Under these conditions, the government was forced to take the path of naturalization of economic relations. The means of production and consumer goods produced at nationalized enterprises were not sold for money, but were distributed centrally using orders and cards. By the beginning of 1921, 93% of all wages were paid in kind. The measures taken at least somehow normalized the work of nationalized enterprises and protected the material interests of workers. The displacement of commodity-money relations and their replacement by direct product exchange, the introduction of a system of natural accounting changed the attitude towards money as an economic category. In 1920-1921 In economic theory, several projects for measuring social costs on a non-monetary basis have been discussed. (The concept of “energy intensity”, “purely material accounting”, “labor hours”, “threads as a form of working money”.)

The consequence of the depreciation of money was that the urban and rural bourgeoisie lost their monetary savings. However, the Soviet state could not completely abandon the use of money. Z.V. Atlas in his book “The Socialist Monetary System” [21 writes that the production of money during the years of war communism was the only thriving industry. At the same time, the paradox of the monetary system of the period of war communism was that the more the scope of use of money narrowed, the more acute its shortage was felt. Therefore, both central and local authorities of the Soviet government were forced to constantly deal with monetary problems. The issue of rapidly depreciating paper money remained almost the only source of cash revenue for the state budget. The issued money circulated on the private market, the basis of which was small-scale peasant farming. Along with money, goods in high demand, such as salt and flour, also played the role of a universal equivalent on the private market. This complicated economic ties between individual regions of the country, gave rise to baggage, speculation, and undermined the financial base of the state, which could not control and regulate the development of small-scale farming. Thus, even under the conditions of war communism, money retained its role, but performed it in a unique form.

Currency reform 1922-1924

After the end of the Civil War, all efforts of the state were aimed at restoring commodity-money relations in the country and strengthening money circulation. By regulating commodity-money relations, the government hoped to use money as an instrument of national accounting, control and planning. In March 1921, at the X Congress of the RCP, it was discussed and adopted new economic policy (NEP).
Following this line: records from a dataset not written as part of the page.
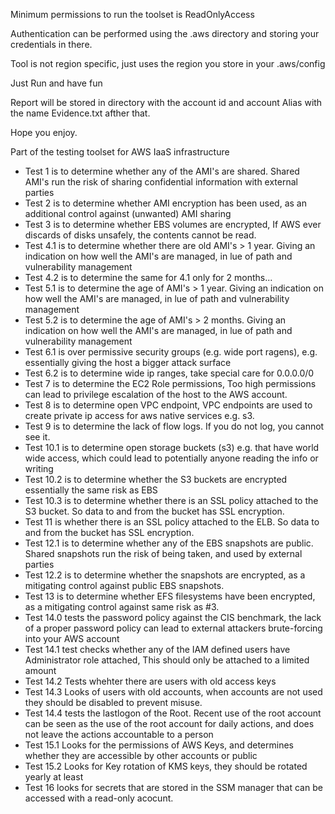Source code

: Minimum permissions to run the toolset is ReadOnlyAccess

Authentication can be performed using the .aws directory and storing your credentials in there. 

Tool is not region specific, just uses the region you store in your .aws/config

Just Run and have fun

Report will be stored in directory with the account id and account Alias with the name Evidence.txt afther that.

Hope you enjoy.

Part of the testing toolset for AWS IaaS infrastructure

* Test 1 is to determine whether any of the AMI's are shared. Shared AMI's run the risk of sharing confidential information with external parties
* Test 2 is to determine whether AMI encryption has been used, as an additional control against (unwanted) AMI sharing
* Test 3 is to determine whether EBS volumes are encrypted, If AWS ever discards of disks unsafely, the contents cannot be read.
* Test 4.1 is to determine whether there are old AMI's > 1 year. Giving an indication on how well the AMI's are managed, in lue of path and vulnerability management
* Test 4.2 is to determine the same for 4.1 only for 2 months...
* Test 5.1 is to determine the age of AMI's > 1 year. Giving an indication on how well the AMI's are managed, in lue of path and vulnerability management
* Test 5.2 is to determine the age of AMI's > 2 months. Giving an indication on how well the AMI's are managed, in lue of path and vulnerability management
* Test 6.1 is over permissive security groups (e.g. wide port ragens), e.g. essentially giving the host a bigger attack surface
* Test 6.2 is to determine wide ip ranges, take special care for 0.0.0.0/0
* Test 7 is to determine the EC2 Role permissions, Too high permissions can lead to privilege escalation of the host to the AWS account.
* Test 8 is to determine open VPC endpoint, VPC endpoints are used to create private ip access for aws native services e.g. s3. 
* Test 9 is to determine the lack of flow logs. If you do not log, you cannot see it.
* Test 10.1 is to determine open storage buckets (s3) e.g. that have world wide access, which could lead to potentially anyone reading the info or writing
* Test 10.2 is to determine whether the S3 buckets are encrypted essentially the same risk as EBS
* Test 10.3 is to determine whether there is an SSL policy attached to the S3 bucket. So data to and from the bucket has SSL encryption.
* Test 11 is whether there is an SSL policy attached to the ELB. So data to and from the bucket has SSL encryption.
* Test 12.1 is to determine whether any of the EBS snapshots are public. Shared snapshots run the risk of being taken, and used by external parties
* Test 12.2 is to determine whether the snapshots are encrypted, as a mitigating control against public EBS snapshots.
* Test 13 is to determine whether EFS filesystems have been encrypted, as a mitigating control against same risk as #3.
* Test 14.0 tests the password policy against the CIS benchmark, the lack of a proper password policy can lead to external attackers brute-forcing into your AWS account
* Test 14.1 test checks whether any of the IAM defined users have Administrator role attached, This should only be attached to a limited amount
* Test 14.2 Tests whehter there are users with old access keys
* Test 14.3 Looks of users with old accounts, when accounts are not used they should be disabled to prevent misuse.
* Test 14.4 tests the lastlogon of the Root. Recent use of the root account can be seen as the use of the root account for daily actions, and does not leave the actions accountable to a person
* Test 15.1 Looks for the permissions of AWS Keys, and determines whether they are accessible by other accounts or public
* Test 15.2 Looks for Key rotation of KMS keys, they should be rotated yearly at least
* Test 16 looks for secrets that are stored in the SSM manager that can be accessed with a read-only acocunt.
Proving the need to develop commodity-money relations in the interests of restoring the national economy and strengthening the elements of the socialist economy, V.I. Lenin emphasized: “... money turnover is a thing that perfectly checks the satisfactoriness of the country’s turnover, and when this turnover is incorrect, then unnecessary pieces of paper are obtained from money.” In the process of implementing the NEP, the monetary reform of 1922-1924 played an important role in the formation and development of the first monetary system of the USSR. During it, all the elements that form the concept of a monetary system were legally defined.

The monetary unit of the USSR was declared chervonets, or 10 rub. Its gold content was established - 1 spool or 78.24 shares of pure gold, which corresponded to the gold content of the pre-revolutionary ten-ruble gold coin.

At the first stage of the monetary reform, chervonets were issued into circulation. It is important to emphasize that the chervonets were issued not to cover the budget deficit, but to service economic turnover. The monopoly right to issue chervonets was granted to the State Bank of the USSR. Like bank notes, they were issued by the bank for circulation in the process of short-term lending to the national economy. Moreover, loans were provided only for easily salable inventory items. Bank loans in chervonets replaced, as a rule, commodity bills. To remove chervonets from circulation, it was decided that State Bank loans provided in chervonets should be repaid with them. Therefore, the amount of chervonets in circulation was limited by the need of economic turnover for means of payment. They were credit money not only in form, but also in essence. Their issue was limited both by the needs of economic turnover and by the assets on the balance sheet of the State Bank. Thus, according to the law, chervonets issued for circulation were backed by at least 25% with precious metals, stable foreign currency at the exchange rate for gold, and 75% with easily marketable goods, short-term bills and other short-term obligations. To maintain the stability of the chervonets in relation to gold, the state allowed, within certain limits, its exchange for gold (in coins and bars) and stable foreign currency. In addition, the state accepted chervonets at face value in payment of state debts and payments levied by law in gold. Thus, the necessary conditions were created to maintain the stability of the chervonets. It established itself in circulation as hard currency.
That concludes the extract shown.